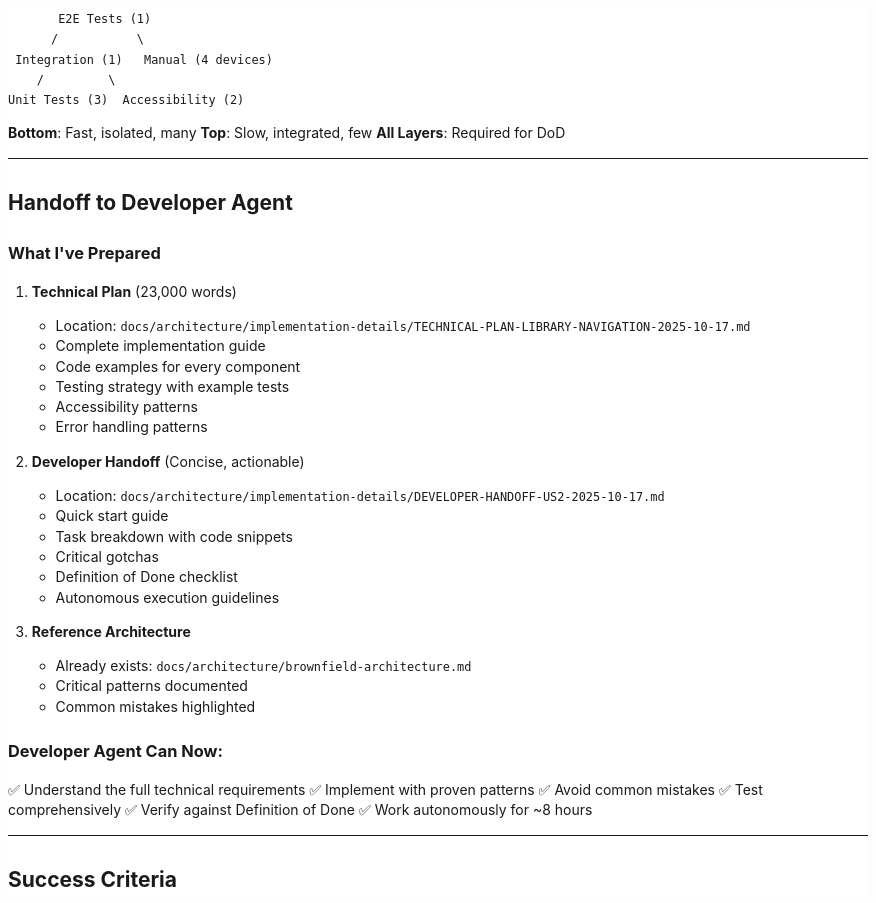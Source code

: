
 ```
       E2E Tests (1)
      /           \
 Integration (1)   Manual (4 devices)
    /         \
Unit Tests (3)  Accessibility (2)
```

**Bottom**: Fast, isolated, many
**Top**: Slow, integrated, few
**All Layers**: Required for DoD

---

## Handoff to Developer Agent

### What I've Prepared

1. **Technical Plan** (23,000 words)
   - Location: `docs/architecture/implementation-details/TECHNICAL-PLAN-LIBRARY-NAVIGATION-2025-10-17.md`
   - Complete implementation guide
   - Code examples for every component
   - Testing strategy with example tests
   - Accessibility patterns
   - Error handling patterns

2. **Developer Handoff** (Concise, actionable)
   - Location: `docs/architecture/implementation-details/DEVELOPER-HANDOFF-US2-2025-10-17.md`
   - Quick start guide
   - Task breakdown with code snippets
   - Critical gotchas
   - Definition of Done checklist
   - Autonomous execution guidelines

3. **Reference Architecture**
   - Already exists: `docs/architecture/brownfield-architecture.md`
   - Critical patterns documented
   - Common mistakes highlighted

### Developer Agent Can Now:

✅ Understand the full technical requirements
✅ Implement with proven patterns
✅ Avoid common mistakes
✅ Test comprehensively
✅ Verify against Definition of Done
✅ Work autonomously for ~8 hours

---

## Success Criteria
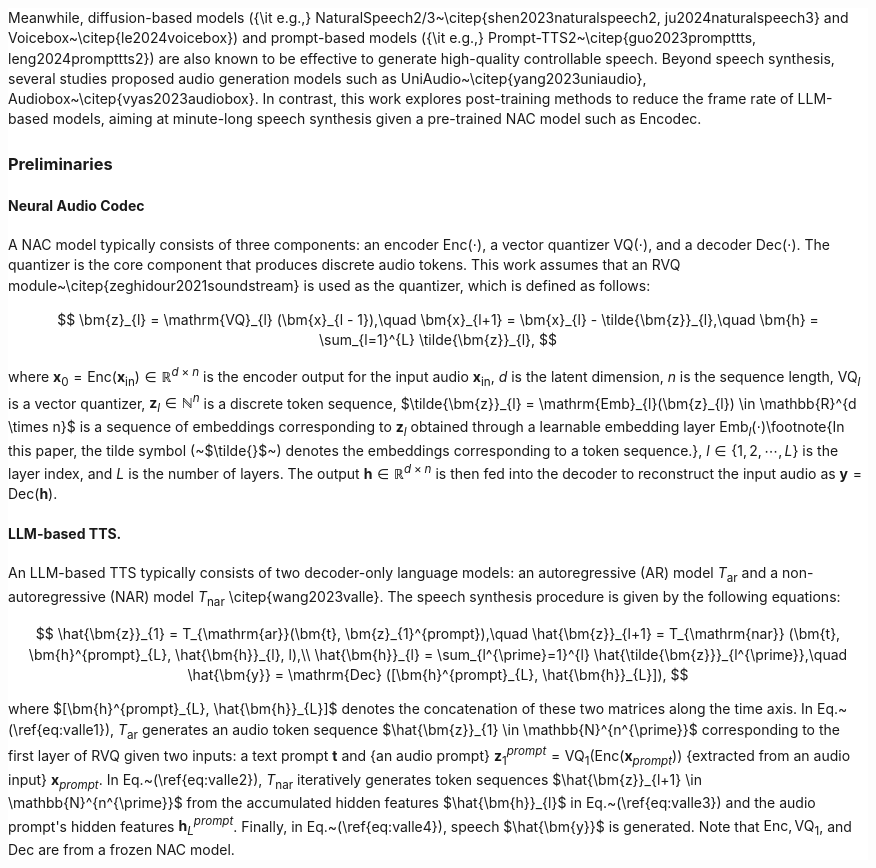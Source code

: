 Meanwhile, diffusion-based models ({\it e.g.,} NaturalSpeech2/3~\citep{shen2023naturalspeech2, ju2024naturalspeech3} and Voicebox~\citep{le2024voicebox}) and prompt-based models ({\it e.g.,} Prompt-TTS2~\citep{guo2023prompttts, leng2024prompttts2}) are also known to be effective to generate high-quality controllable speech.
Beyond speech synthesis, several studies proposed audio generation models such as
UniAudio~\citep{yang2023uniaudio},
Audiobox~\citep{vyas2023audiobox}.
In contrast, this work explores post-training methods to reduce the frame rate of LLM-based models, aiming at minute-long speech synthesis given a pre-trained NAC model such as Encodec.

### Preliminaries

#### Neural Audio Codec

A NAC model typically consists of three components: an encoder $\mathrm{Enc}(\cdot)$, a vector quantizer $\mathrm{VQ}(\cdot)$, and a decoder $\mathrm{Dec}(\cdot)$.
The quantizer is the core component that produces discrete audio tokens.
This work assumes that an RVQ module~\citep{zeghidour2021soundstream} is used as the quantizer, which is defined as follows:

$$
\bm{z}_{l} = \mathrm{VQ}_{l} (\bm{x}_{l - 1}),\quad \bm{x}_{l+1} = \bm{x}_{l} - \tilde{\bm{z}}_{l},\quad \bm{h} = \sum_{l=1}^{L} \tilde{\bm{z}}_{l},
$$

where $\bm{x}_{0} = \mathrm{Enc}(\bm{x}_{\mathrm{in}}) \in \mathbb{R}^{d \times n}$ is the encoder output for the input audio $\bm{x}_{\mathrm{in}}$,
$d$ is the latent dimension,
$n$ is the sequence length,
$\mathrm{VQ}_{l}$ is a vector quantizer,
$\bm{z}_{l} \in \mathbb{N}^{n}$ is a discrete token sequence,
$\tilde{\bm{z}}_{l} = \mathrm{Emb}_{l}(\bm{z}_{l}) \in \mathbb{R}^{d \times n}$ is a sequence of embeddings corresponding to $\bm{z}_{l}$ obtained through a learnable embedding layer $\mathrm{Emb}_{l}(\cdot)$\footnote{In this paper, the tilde symbol (~$\tilde{}$~) denotes the embeddings corresponding to a token sequence.},
$l \in \{1, 2, \cdots, L\}$ is the layer index, and $L$ is the number of layers.
The output $\bm{h} \in \mathbb{R}^{d \times n}$ is then fed into the decoder to reconstruct the input audio as $\bm{y} = \mathrm{Dec}(\bm{h})$.

#### LLM-based TTS.

An LLM-based TTS typically consists of two decoder-only language models: an autoregressive (AR) model $T_{\mathrm{ar}}$ and a non-autoregressive (NAR) model $T_{\mathrm{nar}}$ \citep{wang2023valle}.
The speech synthesis procedure is given by the following equations:

$$
\hat{\bm{z}}_{1} = T_{\mathrm{ar}}(\bm{t}, \bm{z}_{1}^{prompt}),\quad \hat{\bm{z}}_{l+1} = T_{\mathrm{nar}} (\bm{t}, \bm{h}^{prompt}_{L}, \hat{\bm{h}}_{l}, l),\\
\hat{\bm{h}}_{l} = \sum_{l^{\prime}=1}^{l} \hat{\tilde{\bm{z}}}_{l^{\prime}},\quad \hat{\bm{y}} = \mathrm{Dec} ([\bm{h}^{prompt}_{L}, \hat{\bm{h}}_{L}]),
$$

where $[\bm{h}^{prompt}_{L}, \hat{\bm{h}}_{L}]$ denotes the concatenation of these two matrices along the time axis.
In Eq.~(\ref{eq:valle1}), $T_{\mathrm{ar}}$ generates an audio token sequence $\hat{\bm{z}}_{1} \in \mathbb{N}^{n^{\prime}}$ corresponding to the first layer of RVQ given two inputs: a text prompt $\bm{t}$ and {an audio prompt} $\bm{z}^{prompt}_{1} = \mathrm{VQ}_{1} (\mathrm{Enc}(\bm{x}_{prompt}))$ {extracted from an audio input} $\bm{x}_{prompt}$.
In Eq.~(\ref{eq:valle2}), $T_{\mathrm{nar}}$ iteratively generates token sequences $\hat{\bm{z}}_{l+1} \in \mathbb{N}^{n^{\prime}}$ from the accumulated hidden features $\hat{\bm{h}}_{l}$ in Eq.~(\ref{eq:valle3}) and the audio prompt's hidden features $\bm{h}^{prompt}_{L}$.
Finally, in Eq.~(\ref{eq:valle4}), speech $\hat{\bm{y}}$ is generated.
Note that $\mathrm{Enc}, \mathrm{VQ}_{1}$, and $\mathrm{Dec}$ are from a frozen NAC model.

********

*WHAT YOU ARE ASKED TO DO:* Would you print exactly, and only, the lines of the data above from the line with "is a vector" through the line with "is then fed", inclusive?

*RESULT OF THIS EXERCISE:*
$\mathrm{VQ}_{l}$ is a vector quantizer,
$\bm{z}_{l} \in \mathbb{N}^{n}$ is a discrete token sequence,
$\tilde{\bm{z}}_{l} = \mathrm{Emb}_{l}(\bm{z}_{l}) \in \mathbb{R}^{d \times n}$ is a sequence of embeddings corresponding to $\bm{z}_{l}$ obtained through a learnable embedding layer $\mathrm{Emb}_{l}(\cdot)$\footnote{In this paper, the tilde symbol (~$\tilde{}$~) denotes the embeddings corresponding to a token sequence.},
$l \in \{1, 2, \cdots, L\}$ is the layer index, and $L$ is the number of layers.
The output $\bm{h} \in \mathbb{R}^{d \times n}$ is then fed into the decoder to reconstruct the input audio as $\bm{y} = \mathrm{Dec}(\bm{h})$.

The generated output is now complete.